Copy out the data line by line exactly, from its start to the line bearing "four explicit half-integer", inclusive.
Extracted records Start Marker
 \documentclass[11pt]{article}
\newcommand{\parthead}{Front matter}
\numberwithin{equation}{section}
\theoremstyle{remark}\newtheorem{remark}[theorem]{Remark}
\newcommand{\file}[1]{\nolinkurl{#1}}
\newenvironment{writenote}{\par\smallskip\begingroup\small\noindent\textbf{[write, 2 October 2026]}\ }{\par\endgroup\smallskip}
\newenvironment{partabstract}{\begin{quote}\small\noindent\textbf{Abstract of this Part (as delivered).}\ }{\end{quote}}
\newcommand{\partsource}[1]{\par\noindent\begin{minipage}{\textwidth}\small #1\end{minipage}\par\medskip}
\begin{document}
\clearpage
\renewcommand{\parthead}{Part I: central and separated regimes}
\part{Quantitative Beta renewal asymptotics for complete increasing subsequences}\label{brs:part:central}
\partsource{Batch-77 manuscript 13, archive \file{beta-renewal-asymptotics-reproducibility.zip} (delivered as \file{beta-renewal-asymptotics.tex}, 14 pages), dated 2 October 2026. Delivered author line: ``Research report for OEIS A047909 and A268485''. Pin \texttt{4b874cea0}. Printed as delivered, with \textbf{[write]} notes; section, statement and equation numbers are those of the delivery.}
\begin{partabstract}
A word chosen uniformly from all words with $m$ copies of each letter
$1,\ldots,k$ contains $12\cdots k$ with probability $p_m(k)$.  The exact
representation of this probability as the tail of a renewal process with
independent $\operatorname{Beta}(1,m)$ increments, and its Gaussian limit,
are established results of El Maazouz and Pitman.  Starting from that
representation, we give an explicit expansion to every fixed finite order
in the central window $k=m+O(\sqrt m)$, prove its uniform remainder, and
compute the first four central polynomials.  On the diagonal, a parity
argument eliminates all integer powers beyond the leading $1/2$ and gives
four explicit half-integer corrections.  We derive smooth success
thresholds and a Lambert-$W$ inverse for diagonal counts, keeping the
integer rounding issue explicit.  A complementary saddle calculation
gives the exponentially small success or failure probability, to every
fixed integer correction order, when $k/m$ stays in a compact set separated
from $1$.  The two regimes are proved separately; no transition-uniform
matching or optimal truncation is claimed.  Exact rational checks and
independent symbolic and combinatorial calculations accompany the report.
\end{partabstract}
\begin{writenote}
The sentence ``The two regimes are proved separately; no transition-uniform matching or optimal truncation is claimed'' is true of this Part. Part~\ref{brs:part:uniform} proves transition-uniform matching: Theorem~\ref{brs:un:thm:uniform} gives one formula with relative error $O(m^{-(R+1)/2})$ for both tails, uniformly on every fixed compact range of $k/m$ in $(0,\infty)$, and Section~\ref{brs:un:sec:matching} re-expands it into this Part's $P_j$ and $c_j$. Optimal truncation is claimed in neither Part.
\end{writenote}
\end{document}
Extracted records End Marker
* _Task answer_:
 \documentclass[11pt]{article}
\newcommand{\parthead}{Front matter}
\numberwithin{equation}{section}
\theoremstyle{remark}\newtheorem{remark}[theorem]{Remark}
\newcommand{\file}[1]{\nolinkurl{#1}}
\newenvironment{writenote}{\par\smallskip\begingroup\small\noindent\textbf{[write, 2 October 2026]}\ }{\par\endgroup\smallskip}
\newenvironment{partabstract}{\begin{quote}\small\noindent\textbf{Abstract of this Part (as delivered).}\ }{\end{quote}}
\newcommand{\partsource}[1]{\par\noindent\begin{minipage}{\textwidth}\small #1\end{minipage}\par\medskip}
\begin{document}
\clearpage
\renewcommand{\parthead}{Part I: central and separated regimes}
\part{Quantitative Beta renewal asymptotics for complete increasing subsequences}\label{brs:part:central}
\partsource{Batch-77 manuscript 13, archive \file{beta-renewal-asymptotics-reproducibility.zip} (delivered as \file{beta-renewal-asymptotics.tex}, 14 pages), dated 2 October 2026. Delivered author line: ``Research report for OEIS A047909 and A268485''. Pin \texttt{4b874cea0}. Printed as delivered, with \textbf{[write]} notes; section, statement and equation numbers are those of the delivery.}
\begin{partabstract}
A word chosen uniformly from all words with $m$ copies of each letter
$1,\ldots,k$ contains $12\cdots k$ with probability $p_m(k)$.  The exact
representation of this probability as the tail of a renewal process with
independent $\operatorname{Beta}(1,m)$ increments, and its Gaussian limit,
are established results of El Maazouz and Pitman.  Starting from that
representation, we give an explicit expansion to every fixed finite order
in the central window $k=m+O(\sqrt m)$, prove its uniform remainder, and
compute the first four central polynomials.  On the diagonal, a parity
argument eliminates all integer powers beyond the leading $1/2$ and gives
four explicit half-integer corrections.  We derive smooth success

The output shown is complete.